▸ THE TASK: Give only the number of lines in the following entries where "Consumables" appears.

▸ RECORD EXTRACTS:
=== Section Start ===

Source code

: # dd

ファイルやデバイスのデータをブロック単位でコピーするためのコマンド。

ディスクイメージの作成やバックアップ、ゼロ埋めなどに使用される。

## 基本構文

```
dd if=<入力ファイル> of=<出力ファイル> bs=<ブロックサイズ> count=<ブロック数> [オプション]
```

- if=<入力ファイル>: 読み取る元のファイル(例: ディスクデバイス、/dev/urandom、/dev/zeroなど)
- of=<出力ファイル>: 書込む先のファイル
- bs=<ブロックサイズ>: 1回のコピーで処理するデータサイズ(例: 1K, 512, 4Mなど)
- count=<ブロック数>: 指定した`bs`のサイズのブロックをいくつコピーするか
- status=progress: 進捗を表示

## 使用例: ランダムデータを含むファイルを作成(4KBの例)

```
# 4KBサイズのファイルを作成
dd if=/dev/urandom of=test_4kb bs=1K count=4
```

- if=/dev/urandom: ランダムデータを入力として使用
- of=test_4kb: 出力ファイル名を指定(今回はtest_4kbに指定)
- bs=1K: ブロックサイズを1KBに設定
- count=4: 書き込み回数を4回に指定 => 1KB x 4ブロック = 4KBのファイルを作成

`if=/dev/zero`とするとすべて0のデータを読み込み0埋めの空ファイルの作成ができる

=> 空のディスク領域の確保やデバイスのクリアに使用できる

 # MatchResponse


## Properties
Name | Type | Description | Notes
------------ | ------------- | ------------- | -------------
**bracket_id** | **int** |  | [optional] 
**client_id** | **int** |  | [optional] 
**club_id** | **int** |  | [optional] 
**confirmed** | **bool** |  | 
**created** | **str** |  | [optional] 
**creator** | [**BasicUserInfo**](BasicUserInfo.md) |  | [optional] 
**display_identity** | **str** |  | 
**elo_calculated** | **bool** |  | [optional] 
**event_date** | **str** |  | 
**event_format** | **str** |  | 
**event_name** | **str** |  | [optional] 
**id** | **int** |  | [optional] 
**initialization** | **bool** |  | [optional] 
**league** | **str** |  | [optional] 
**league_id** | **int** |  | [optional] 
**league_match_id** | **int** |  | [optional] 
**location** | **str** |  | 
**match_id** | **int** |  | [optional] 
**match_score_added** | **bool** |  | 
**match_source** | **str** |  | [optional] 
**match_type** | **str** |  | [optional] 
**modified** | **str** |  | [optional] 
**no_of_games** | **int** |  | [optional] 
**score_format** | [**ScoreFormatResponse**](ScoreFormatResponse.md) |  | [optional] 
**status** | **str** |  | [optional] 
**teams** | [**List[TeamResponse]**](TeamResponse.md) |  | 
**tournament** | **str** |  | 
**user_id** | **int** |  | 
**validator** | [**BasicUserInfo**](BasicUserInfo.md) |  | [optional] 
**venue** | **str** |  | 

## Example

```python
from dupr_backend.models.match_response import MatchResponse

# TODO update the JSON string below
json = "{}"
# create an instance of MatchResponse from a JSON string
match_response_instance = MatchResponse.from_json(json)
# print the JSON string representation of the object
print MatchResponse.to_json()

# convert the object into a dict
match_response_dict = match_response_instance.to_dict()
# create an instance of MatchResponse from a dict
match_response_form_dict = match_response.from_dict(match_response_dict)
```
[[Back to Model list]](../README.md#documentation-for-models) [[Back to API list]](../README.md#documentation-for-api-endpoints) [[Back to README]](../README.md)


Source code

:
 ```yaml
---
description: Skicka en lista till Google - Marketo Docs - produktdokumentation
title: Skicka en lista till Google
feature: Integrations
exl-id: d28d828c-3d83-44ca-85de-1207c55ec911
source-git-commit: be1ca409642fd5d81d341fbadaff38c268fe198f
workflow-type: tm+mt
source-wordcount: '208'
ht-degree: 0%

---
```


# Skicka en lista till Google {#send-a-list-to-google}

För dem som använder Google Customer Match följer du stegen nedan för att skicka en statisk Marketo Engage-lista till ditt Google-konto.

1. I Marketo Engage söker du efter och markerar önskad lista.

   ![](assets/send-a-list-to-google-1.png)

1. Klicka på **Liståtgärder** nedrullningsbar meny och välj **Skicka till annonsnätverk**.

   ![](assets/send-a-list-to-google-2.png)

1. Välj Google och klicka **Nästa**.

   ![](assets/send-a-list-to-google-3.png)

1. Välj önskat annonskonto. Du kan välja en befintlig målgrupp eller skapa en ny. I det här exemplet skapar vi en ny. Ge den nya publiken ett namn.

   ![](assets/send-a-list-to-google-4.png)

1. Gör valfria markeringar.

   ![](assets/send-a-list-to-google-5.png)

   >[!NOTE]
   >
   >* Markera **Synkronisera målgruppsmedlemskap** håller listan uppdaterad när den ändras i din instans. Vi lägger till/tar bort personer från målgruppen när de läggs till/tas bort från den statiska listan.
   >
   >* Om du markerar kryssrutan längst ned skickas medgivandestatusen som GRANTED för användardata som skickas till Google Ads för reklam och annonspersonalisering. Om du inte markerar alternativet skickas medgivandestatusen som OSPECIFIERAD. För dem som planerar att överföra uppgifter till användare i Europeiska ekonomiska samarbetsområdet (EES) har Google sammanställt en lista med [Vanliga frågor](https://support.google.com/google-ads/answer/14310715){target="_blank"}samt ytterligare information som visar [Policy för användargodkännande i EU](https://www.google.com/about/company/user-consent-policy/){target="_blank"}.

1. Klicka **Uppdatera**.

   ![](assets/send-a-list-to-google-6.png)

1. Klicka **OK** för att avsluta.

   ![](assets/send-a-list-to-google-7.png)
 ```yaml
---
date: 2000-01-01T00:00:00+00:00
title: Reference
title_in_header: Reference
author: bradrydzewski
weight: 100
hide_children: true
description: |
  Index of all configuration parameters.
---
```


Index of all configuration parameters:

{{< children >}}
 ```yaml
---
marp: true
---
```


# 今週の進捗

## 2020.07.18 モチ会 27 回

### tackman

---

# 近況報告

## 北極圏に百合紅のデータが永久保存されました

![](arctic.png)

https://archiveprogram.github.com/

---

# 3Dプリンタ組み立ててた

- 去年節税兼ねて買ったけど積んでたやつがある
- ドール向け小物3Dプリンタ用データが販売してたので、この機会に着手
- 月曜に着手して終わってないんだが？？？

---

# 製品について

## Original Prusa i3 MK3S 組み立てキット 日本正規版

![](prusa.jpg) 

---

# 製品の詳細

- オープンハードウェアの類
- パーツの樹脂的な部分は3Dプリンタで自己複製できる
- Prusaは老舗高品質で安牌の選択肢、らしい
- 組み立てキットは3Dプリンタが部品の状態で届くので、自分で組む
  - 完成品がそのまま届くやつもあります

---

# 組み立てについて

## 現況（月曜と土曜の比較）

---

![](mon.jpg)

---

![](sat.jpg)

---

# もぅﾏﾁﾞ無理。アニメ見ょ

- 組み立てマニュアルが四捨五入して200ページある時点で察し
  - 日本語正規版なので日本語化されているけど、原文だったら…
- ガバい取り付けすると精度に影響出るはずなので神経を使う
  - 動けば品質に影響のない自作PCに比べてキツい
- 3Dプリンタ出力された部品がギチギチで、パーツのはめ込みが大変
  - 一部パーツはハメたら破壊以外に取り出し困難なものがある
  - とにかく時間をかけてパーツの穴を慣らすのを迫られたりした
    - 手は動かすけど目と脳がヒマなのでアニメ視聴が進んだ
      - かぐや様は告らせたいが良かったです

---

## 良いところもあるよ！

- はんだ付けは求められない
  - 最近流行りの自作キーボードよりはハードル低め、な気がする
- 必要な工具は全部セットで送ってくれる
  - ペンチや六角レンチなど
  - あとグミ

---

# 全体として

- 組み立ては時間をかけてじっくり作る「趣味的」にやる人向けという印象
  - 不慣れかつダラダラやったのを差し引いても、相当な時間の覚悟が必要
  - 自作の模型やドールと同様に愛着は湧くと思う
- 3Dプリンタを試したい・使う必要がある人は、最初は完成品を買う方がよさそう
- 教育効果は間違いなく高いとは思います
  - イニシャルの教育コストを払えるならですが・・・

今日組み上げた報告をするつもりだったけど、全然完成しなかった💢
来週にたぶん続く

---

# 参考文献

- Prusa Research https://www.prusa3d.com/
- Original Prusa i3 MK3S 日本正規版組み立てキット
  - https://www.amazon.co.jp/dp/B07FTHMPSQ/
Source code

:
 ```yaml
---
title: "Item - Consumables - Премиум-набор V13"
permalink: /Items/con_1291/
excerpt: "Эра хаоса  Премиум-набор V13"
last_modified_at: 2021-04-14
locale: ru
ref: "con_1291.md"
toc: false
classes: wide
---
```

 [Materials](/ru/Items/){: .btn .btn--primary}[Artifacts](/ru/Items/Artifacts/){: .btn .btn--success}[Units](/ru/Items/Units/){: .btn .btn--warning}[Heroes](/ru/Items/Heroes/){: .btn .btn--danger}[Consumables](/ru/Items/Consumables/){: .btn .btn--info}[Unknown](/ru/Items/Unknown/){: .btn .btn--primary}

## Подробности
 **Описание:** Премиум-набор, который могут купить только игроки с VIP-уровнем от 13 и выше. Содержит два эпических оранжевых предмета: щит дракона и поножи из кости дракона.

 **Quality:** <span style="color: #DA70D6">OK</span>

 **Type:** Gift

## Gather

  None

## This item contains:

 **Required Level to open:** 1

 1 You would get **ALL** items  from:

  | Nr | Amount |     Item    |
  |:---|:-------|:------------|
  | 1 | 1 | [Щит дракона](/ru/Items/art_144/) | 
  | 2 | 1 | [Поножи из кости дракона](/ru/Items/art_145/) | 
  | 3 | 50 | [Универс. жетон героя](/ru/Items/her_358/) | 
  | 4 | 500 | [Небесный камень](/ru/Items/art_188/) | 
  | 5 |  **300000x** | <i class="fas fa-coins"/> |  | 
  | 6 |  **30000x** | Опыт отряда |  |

=== Section End ===

▸ RESPONSE TO THIS TASK: 2